***** Records supplied

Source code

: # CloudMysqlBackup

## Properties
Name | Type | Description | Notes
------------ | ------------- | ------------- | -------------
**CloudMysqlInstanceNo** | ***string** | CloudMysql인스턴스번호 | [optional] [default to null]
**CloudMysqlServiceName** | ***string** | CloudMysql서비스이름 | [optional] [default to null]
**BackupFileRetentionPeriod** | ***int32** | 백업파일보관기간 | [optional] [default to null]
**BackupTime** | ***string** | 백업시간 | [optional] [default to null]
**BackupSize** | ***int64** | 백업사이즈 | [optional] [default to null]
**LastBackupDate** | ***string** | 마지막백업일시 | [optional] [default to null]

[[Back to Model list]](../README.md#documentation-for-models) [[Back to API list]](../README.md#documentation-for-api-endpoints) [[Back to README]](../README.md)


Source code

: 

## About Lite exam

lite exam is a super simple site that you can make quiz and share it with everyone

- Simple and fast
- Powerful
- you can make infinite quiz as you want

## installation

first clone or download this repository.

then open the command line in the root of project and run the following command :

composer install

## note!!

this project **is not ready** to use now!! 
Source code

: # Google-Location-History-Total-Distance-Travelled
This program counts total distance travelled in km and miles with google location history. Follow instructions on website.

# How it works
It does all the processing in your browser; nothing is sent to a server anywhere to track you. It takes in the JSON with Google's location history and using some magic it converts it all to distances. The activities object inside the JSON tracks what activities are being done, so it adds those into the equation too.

**********

Search the material for lines holding the word "make", then say how many there are and nothing more.

**Answer box**
2